The filing urged the FERC to dismiss the “Keep it in the Ground” activists’ claims because they do not represent the will or needs of energy consumers. According to FERC documents, “These activists do not represent consumers in the state and they are not accountable for millions of employees who work in our factories in order to sustain their families and lifestyles. They represent an ideology that is not realistic when it comes to commerce or the wellbeing and safety of consumers who need the natural gas from this pipeline to heat their homes. For the record, IECA and its member companies support cost-effective production of renewable energy and its many environmental benefits. However, renewable energy is not a viable alternative to replace natural gas in manufacturing.”
“Manufacturing companies cannot operate facilities on electricity alone, whether it is produced from renewable energy, natural gas, nuclear, hydro, or coal. Our equipment will only operate on natural gas. And, natural gas on a Btu basis costs substantially less than a Btu of electricity. This is important because manufacturers compete globally and the competition is very tough. Business orders can be won or lost based on pennies on the dollar. If costs are not kept low, our products will be displaced by foreign imports. Due to technical limitations of manufacturers, if we were forced to stop using natural gas, we would have no choice but to shut down.”
The filing goes on to urge approvals for the pipeline project so as to not negatively impact commerce across the US, citing the integrated supply chain of manufacturers and how disruptions due to energy would have costly ramifications across the chain of goods required in manufacturing processes.
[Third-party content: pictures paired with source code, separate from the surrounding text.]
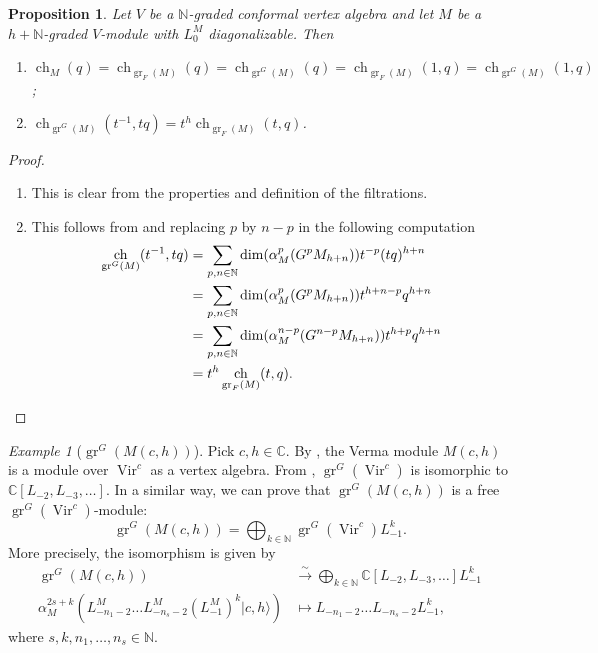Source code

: \documentclass[a4paper, 12pt, reqno]{amsart}
\newtheorem{proposition}[theorem]{Proposition}
\theoremstyle{remark}
\newtheorem{example}[theorem]{Example}
\numberwithin{equation}{subsection}
\DeclareMathOperator{\Vir}{Vir}
\DeclareMathOperator{\gr}{gr}
\DeclareMathOperator{\ch}{ch}
\begin{document}
\begin{proposition}
  \label{prp:13}
  Let $V$ be a $\mathbb{N}$-graded conformal vertex algebra and let $M$ be a $h + \mathbb{N}$-graded $V$-module with $L_0^M$ diagonalizable.
  Then
  \begin{enumerate}
  \item $\ch_M(q) = \ch_{\gr_F(M)}(q) = \ch_{\gr^G(M)}(q) = \ch_{\gr_F(M)}(1, q) = \ch_{\gr^G(M)}(1, q)$;
  \item $\ch_{\gr^G(M)}(t^{-1}, tq) = t^h\ch_{\gr_F(M)}(t, q)$.
  \end{enumerate}
\end{proposition}

\begin{proof}\leavevmode
  \begin{enumerate}
  \item This is clear from the properties and definition of the filtrations.
  \item This follows from  and replacing $p$ by $n - p$ in the following computation
    \begin{align*}
    \ch_{\gr^G(M)}(t^{-1}, tq) &= \sum_{p, n \in \mathbb{N}}\dim(\alpha^p_M(G^pM_{h + n}))t^{-p}(tq)^{h+n} \\
    &= \sum_{p, n \in \mathbb{N}}\dim(\alpha^p_M(G^pM_{h + n}))t^{h + n - p}q^{h + n} \\
    &= \sum_{p, n \in \mathbb{N}}\dim(\alpha^{n - p}_M(G^{n - p}M_{h + n}))t^{h + p}q^{h + n} \\
    &= t^h\ch_{\gr_F(M)}(t, q).\qedhere
    \end{align*}
  \end{enumerate}
\end{proof}

\begin{example}[$\gr^G(M(c, h))$]
  \label{exa:12}
  Pick $c, h \in \mathbb{C}$.
  By , the Verma module $M(c, h)$ is a module over $\Vir^c$ as a vertex algebra.
  From , $\gr^G(\Vir^c)$ is isomorphic to $\mathbb{C}[L_{-2}, L_{-3}, \dots]$.
  In a similar way, we can prove that $\gr^G(M(c, h))$ is a free $\gr^G(\Vir^c)$-module:
  \begin{equation*}
    \gr^G(M(c, h)) = \bigoplus_{k \in \mathbb{N}}\gr^G(\Vir^c)L_{-1}^k.
  \end{equation*}
  More precisely, the isomorphism is given by
  \begin{align*}
    \gr^G(M(c, h)) &\xrightarrow{\sim} \bigoplus_{k \in \mathbb{N}}\mathbb{C}[L_{-2}, L_{-3}, \dots]L_{-1}^k \\
    \alpha_M^{2s + k}(L_{-n_1 - 2}^M\dots L_{-n_s - 2}^M(L_{-1}^M)^k|c, h\rangle) &\mapsto L_{-n_1 - 2}\dots L_{-n_s - 2}L_{-1}^k,
  \end{align*}
  where $s, k, n_1, \dots, n_s \in \mathbb{N}$.
\end{example}
\end{document}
IECA stated that manufacturing companies cannot grow without increased supplies of natural gas and that, in fact, a more accelerated and streamlined pipeline permitting process is necessary to enable companies to more agilely make capital investments and compete more effectively in their respective global markets.
The IECA has aggressively been representing the manufacturing sector before the FERC in several pipeline projects under review and continues to make these bold and emphatic arguments in favor of keeping natural gas at the forefront of America’s energy policies.